What it comes down to is this: you never know where you’re going to find a great pop song, and there’s nothing but snobbery in giving short shrift to a tune just because of who performs it. Yes, ABBA was often very sugary, very Europop, and way too calculated. Yes, a lot of their biggest hits (think Fernando, Mama Mia, or Take a Chance on Me) put one cringingly in mind of feathered Farrah-dos, bell bottoms, and disco balls, while tending, as some wag of a reviewer whose name escapes me once wrote, to promote both mindless toe-tapping and tooth decay. It was all very slick and prefabricated, no doubt, but boy, the formula – smooth, soaring harmonies, classic pop chord shifts, lilting melodies, and layered production that owed everything to Phil Spector – gelled perfectly in Dancing Queen, producing something that was at once a danceable earworm and something a little more. Maybe a lot more – I don’t care what anybody says, this is transcendent pop, and not at all as shallow as ABBA’s reputation would lead you to expect.

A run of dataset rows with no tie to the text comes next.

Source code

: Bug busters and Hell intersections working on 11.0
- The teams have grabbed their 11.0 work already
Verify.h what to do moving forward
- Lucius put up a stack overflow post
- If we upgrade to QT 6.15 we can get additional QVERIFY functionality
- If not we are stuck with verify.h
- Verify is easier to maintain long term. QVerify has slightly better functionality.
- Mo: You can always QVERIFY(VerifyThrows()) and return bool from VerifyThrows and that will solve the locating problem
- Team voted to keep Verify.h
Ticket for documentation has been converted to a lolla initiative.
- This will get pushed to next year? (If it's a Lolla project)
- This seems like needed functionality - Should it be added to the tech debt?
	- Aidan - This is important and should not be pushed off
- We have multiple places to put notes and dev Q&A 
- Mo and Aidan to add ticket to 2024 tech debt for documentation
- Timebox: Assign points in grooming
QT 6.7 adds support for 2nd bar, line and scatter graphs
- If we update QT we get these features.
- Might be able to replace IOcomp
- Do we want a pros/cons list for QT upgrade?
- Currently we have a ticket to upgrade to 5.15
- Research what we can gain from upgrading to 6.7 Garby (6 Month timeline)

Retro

To my ears there’s a positively wistful quality to the chorus; I always imagine it sung from the perspective of an older woman, watching the seventeen-year-old having the time of her life, and remembering, with a hint of sad nostalgia but no trace of regret, that lost, ephemeral moment of her own youth, when the world was full of possibilities, and none of those choices that set one’s path in life had yet been made.

Go on and dance, young lady, they seem to be singing. You owe it to yourself to revel in your youthful vitality, and make as many joyful memories as you can while the making’s good.